What vitamins are good for dry hands?

The skin of your hands is a very thin barrier between you and the outside world. It's constantly exposed to sun, wind, and water, all of which can damage its health. To battle this damage and keep your hands healthy and strong, you need to feed them the right vitamins and minerals. The most important are:


After swimming your skin is exposed to sun, wind and water, which can lead to dry skin

Vitamin E

An essential nutrient for skin health. It can also help reduce the symptoms of dermatitis and eczema. Vitamin E is the most common ingredient in hand creams, not to mention a host of other cosmetics. This powerful antioxidant helps protect skin from free radical damage, which can cause skin to dry out and wrinkles to become more apparent. It's also a source of selenium, which is needed for the production of elastin and collagen. In addition, consuming vitamin E through food sources is an easy way to improve the texture of your skin. Other good sources include almonds (about 24% of your daily value), sunflower seeds (about 18%), hazelnuts (about 15%), spinach (8%), and sweet potatoes (5%).

Fish oil

Omega-3 fatty acids, which are abundant in fish oil, help keep skin soft and healthy by maintaining the skin's barrier function, which prevents water loss. Fish oil is packed with omega-3 fatty acids that can help your skin retain moisture and reduce inflammation. It also helps with healing wounds on your hands, as well as preventing arthritis. 

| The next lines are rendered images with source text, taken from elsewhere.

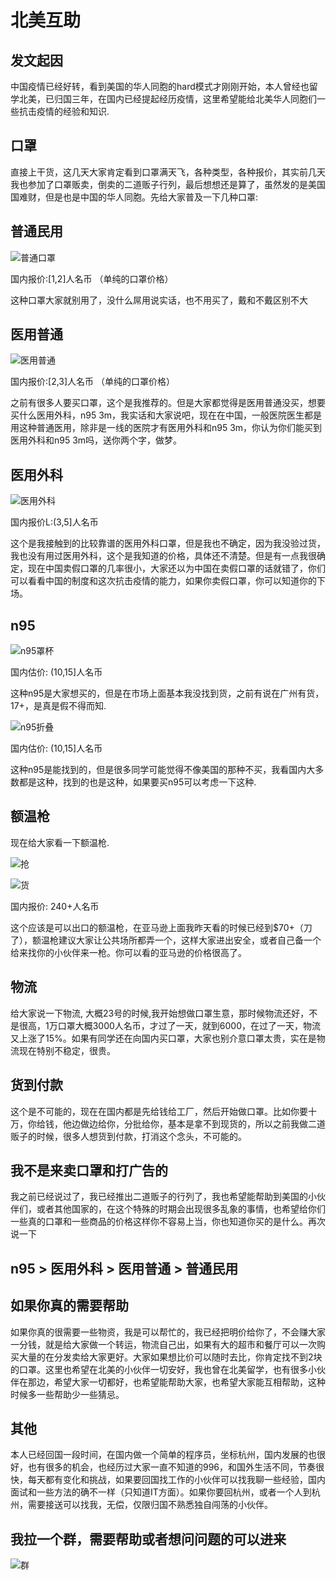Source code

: # 北美互助

## 发文起因

中国疫情已经好转，看到美国的华人同胞的hard模式才刚刚开始，本人曾经也留学北美，已归国三年，在国内已经提起经历疫情，这里希望能给北美华人同胞们一些抗击疫情的经验和知识.

## 口罩

直接上干货，这几天大家肯定看到口罩满天飞，各种类型，各种报价，其实前几天我也参加了口罩贩卖，倒卖的二道贩子行列，最后想想还是算了，虽然发的是美国国难财，但是也是中国的华人同胞。先给大家普及一下几种口罩:

## 普通民用
![普通口罩](https://github.com/zz373609/helpeachother/blob/master/11585228239_.pic.jpg?raw=true)

国内报价:[1,2]人名币 （单纯的口罩价格）

这种口罩大家就别用了，没什么屌用说实话，也不用买了，戴和不戴区别不大

## 医用普通
![医用普通](https://github.com/zz373609/helpeachother/blob/master/31585228422_.pic.jpg?raw=true)

国内报价:[2,3]人名币 （单纯的口罩价格）

之前有很多人要买口罩，这个是我推荐的。但是大家都觉得是医用普通没买，想要买什么医用外科，n95 3m，我实话和大家说吧，现在在中国，一般医院医生都是用这种普通医用，除非是一线的医院才有医用外科和n95 3m，你认为你们能买到医用外科和n95 3m吗，送你两个字，做梦。

## 医用外科
![医用外科](https://github.com/zz373609/helpeachother/blob/master/21585228371_.pic.jpg?raw=true)

国内报价L:(3,5]人名币

这个是我接触到的比较靠谱的医用外科口罩，但是我也不确定，因为我没验过货，我也没有用过医用外科，这个是我知道的价格，具体还不清楚。但是有一点我很确定，现在中国卖假口罩的几率很小，大家还以为中国在卖假口罩的话就错了，你们可以看看中国的制度和这次抗击疫情的能力，如果你卖假口罩，你可以知道你的下场。

## n95

![n95罩杯](https://github.com/zz373609/helpeachother/blob/master/41585229718_.pic.jpg?raw=true)

国内估价: (10,15]人名币

这种n95是大家想买的，但是在市场上面基本我没找到货，之前有说在广州有货，17+，是真是假不得而知.

![n95折叠](https://github.com/zz373609/helpeachother/blob/master/51585229734_.pic.jpg?raw=true)

国内估价: (10,15]人名币

这种n95是能找到的，但是很多同学可能觉得不像美国的那种不买，我看国内大多数都是这种，找到的也是这种，如果要买n95可以考虑一下这种.

## 额温枪

现在给大家看一下额温枪.

![抢](https://github.com/zz373609/helpeachother/blob/master/61585230166_.pic.jpg?raw=true)

![货](https://github.com/zz373609/helpeachother/blob/master/71585230171_.pic.jpg?raw=true)

国内报价: 240+人名币

这个应该是可以出口的额温枪，在亚马逊上面我昨天看的时候已经到$70+（刀了），额温枪建议大家让公共场所都弄一个，这样大家进出安全，或者自己备一个给来找你的小伙伴来一枪。你可以看的亚马逊的价格很高了。

## 物流

给大家说一下物流, 大概23号的时候,我开始想做口罩生意，那时候物流还好，不是很高，1万口罩大概3000人名币，才过了一天，就到6000，在过了一天，物流又上涨了15%。如果有同学还在向国内买口罩，大家也别介意口罩太贵，实在是物流现在特别不稳定，很贵。

## 货到付款

这个是不可能的，现在在国内都是先给钱给工厂，然后开始做口罩。比如你要十万，你给钱，他边做边给你，分批给你，基本是拿不到现货的，所以之前我做二道贩子的时候，很多人想货到付款，打消这个念头，不可能的。

## 我不是来卖口罩和打广告的

我之前已经说过了，我已经推出二道贩子的行列了，我也希望能帮助到美国的小伙伴们，或者其他国家的，在这个特殊的时期会出现很多乱象的事情，也希望给你们一些真的口罩和一些商品的价格这样你不容易上当，你也知道你买的是什么。再次说一下 

## n95 > 医用外科 > 医用普通 > 普通民用 

## 如果你真的需要帮助

如果你真的很需要一些物资，我是可以帮忙的，我已经把明价给你了，不会赚大家一分钱，就是给大家做一个转运，物流自己出，如果有大的超市和餐厅可以一次购买大量的在分发卖给大家更好。大家如果想比价可以随时去比，你肯定找不到2块的口罩。这里也希望在北美的小伙伴一切安好，我也曾在北美留学，也有很多小伙伴在那边，希望大家一切都好，也希望能帮助大家，也希望大家能互相帮助，这种时候多一些帮助少一些猜忌。

## 其他

本人已经回国一段时间，在国内做一个简单的程序员，坐标杭州，国内发展的也很好，也有很多的机会，也经历过大家一直不知道的996，和国外生活不同，节奏很快，每天都有变化和挑战，如果要回国找工作的小伙伴可以找我聊一些经验，国内面试和一些方法的确不一样（只知道IT方面）。如果你要回杭州，或者一个人到杭州，需要接送可以找我，无偿，仅限归国不熟悉独自闯荡的小伙伴。

## 我拉一个群，需要帮助或者想问问题的可以进来

![群](https://github.com/zz373609/helpeachother/blob/master/81585231946_.pic.jpg?raw=true)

The benefits of this daily supplement, Omega 3 fish oil capsules is heart health and retaining moisture to dry hands.

Lutein and Zeaxanthin

These two nutrients support skin elasticity and moisture levels. Lutein and Zeaxanthin are carotenoids that give dull skin a healthy glow, and are antioxidants present in leafy green vegetables like spinach. They help protect against harmful UV rays that could lead to cancer. They also boost collagen production in the skin, which keeps it supple and youthful looking.

Vitamin D

promotes the production of natural moisturizers in the skin, helping to prevent dryness. It helps increase the rate at which new tissue grows - this means faster healing for those dealing with cracked, sore hands (and it could have an added benefit of making your hands look younger). It is an essential vitamin for strong bones, but it can also help to prevent eczema and other inflammatory skin conditions. As an antioxidant it keeps your immune system strong against harmful invaders from the environment or from inside the body.

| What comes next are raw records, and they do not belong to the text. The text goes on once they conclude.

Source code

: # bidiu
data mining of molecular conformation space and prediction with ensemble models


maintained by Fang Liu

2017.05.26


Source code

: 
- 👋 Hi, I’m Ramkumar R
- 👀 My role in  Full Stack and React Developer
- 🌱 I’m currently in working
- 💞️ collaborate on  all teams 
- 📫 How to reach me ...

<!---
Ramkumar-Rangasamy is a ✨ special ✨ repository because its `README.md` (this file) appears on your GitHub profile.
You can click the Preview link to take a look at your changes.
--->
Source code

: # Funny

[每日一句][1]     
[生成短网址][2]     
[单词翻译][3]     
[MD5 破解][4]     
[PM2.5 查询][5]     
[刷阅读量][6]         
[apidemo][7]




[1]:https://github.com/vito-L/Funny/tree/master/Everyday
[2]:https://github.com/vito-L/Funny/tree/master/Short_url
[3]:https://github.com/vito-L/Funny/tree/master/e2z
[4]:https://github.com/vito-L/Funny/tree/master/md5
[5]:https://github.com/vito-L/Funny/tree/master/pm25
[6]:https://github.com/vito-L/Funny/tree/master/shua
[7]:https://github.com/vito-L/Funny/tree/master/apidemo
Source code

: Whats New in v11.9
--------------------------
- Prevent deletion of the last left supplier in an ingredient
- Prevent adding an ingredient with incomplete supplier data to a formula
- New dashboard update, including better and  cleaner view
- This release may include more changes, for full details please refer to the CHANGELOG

Dry skin before and after treatment: therapy concept for dry and dehydrated skin


Studies have shown that zinc may improve dry skin conditions like eczema by restoring damaged skin cell membranes. Zinc has antibacterial properties that help prevent breakouts on your skin.

Apply any combination of these supplements and enjoy softer hands! 

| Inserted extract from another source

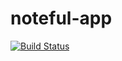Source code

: # noteful-app

[![Build Status](https://travis-ci.org/thinkful-ei20/darren-noteful-v1.svg?branch=master)](https://travis-ci.org/thinkful-ei20/darren-noteful-v1)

How to heal dry hands over night?

The skin on our hands is a complex organ. It's full of blood and lymphatic vessels, sweat glands, hair follicles, and even touch and pressure receptors. The skin on your hands—and the rest of your body—is constantly working to keep you safe, clean and comfortable. It is more sensitive than other parts of your body, and it's more prone to dehydration. It's also more susceptible to sun damage and chemical irritants. Because of this, you have to be extra careful with your hands—and that includes making sure you're treating them right after every time they've been wet or exposed to harsh chemicals or weather conditions.

When your skin is dry, it's easy to feel a little hopeless. Every time you touch something, every time you go outside, you're reminded of how uncomfortable your hands are. You might find yourself reaching for the same moisturizer over and over again in an attempt to provide some sort of relief. Unfortunately, this may only be making things worse.

Endless moisturizers can clog pores and make it more difficult for your skin to breathe, especially if you have dry skin in the first place. The best way to heal dry hands is by using body butters, which are thick enough to really soak into your skin but not so thick that they clog up pores. You can take this step further by wearing gloves or socks at night after a hot shower or bath.